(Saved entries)
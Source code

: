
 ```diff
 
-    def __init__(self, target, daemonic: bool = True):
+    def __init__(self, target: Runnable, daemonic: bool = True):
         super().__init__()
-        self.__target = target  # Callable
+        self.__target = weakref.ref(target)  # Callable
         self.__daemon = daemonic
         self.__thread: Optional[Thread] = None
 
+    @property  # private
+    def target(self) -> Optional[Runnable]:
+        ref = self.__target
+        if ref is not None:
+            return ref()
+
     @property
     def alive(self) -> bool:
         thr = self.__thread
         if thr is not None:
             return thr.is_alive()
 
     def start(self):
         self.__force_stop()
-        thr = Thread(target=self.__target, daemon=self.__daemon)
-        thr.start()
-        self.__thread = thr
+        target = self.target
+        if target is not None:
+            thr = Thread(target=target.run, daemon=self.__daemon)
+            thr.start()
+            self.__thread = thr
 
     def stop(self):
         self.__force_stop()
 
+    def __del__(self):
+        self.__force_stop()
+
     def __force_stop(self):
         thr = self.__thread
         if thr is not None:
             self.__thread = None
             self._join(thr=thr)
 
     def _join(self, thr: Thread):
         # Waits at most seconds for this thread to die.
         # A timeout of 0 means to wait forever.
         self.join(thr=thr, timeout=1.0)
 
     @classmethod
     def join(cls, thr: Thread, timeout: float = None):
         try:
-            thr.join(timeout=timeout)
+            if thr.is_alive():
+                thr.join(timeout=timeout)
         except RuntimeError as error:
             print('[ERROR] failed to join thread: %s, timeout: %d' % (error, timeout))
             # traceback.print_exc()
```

What you need to do: In the records above, find each line with the string "None" and list it.

Your response:
         self.__thread: Optional[Thread] = None
+        if ref is not None:
         if thr is not None:
+        if target is not None:
         if thr is not None:
             self.__thread = None
     def join(cls, thr: Thread, timeout: float = None):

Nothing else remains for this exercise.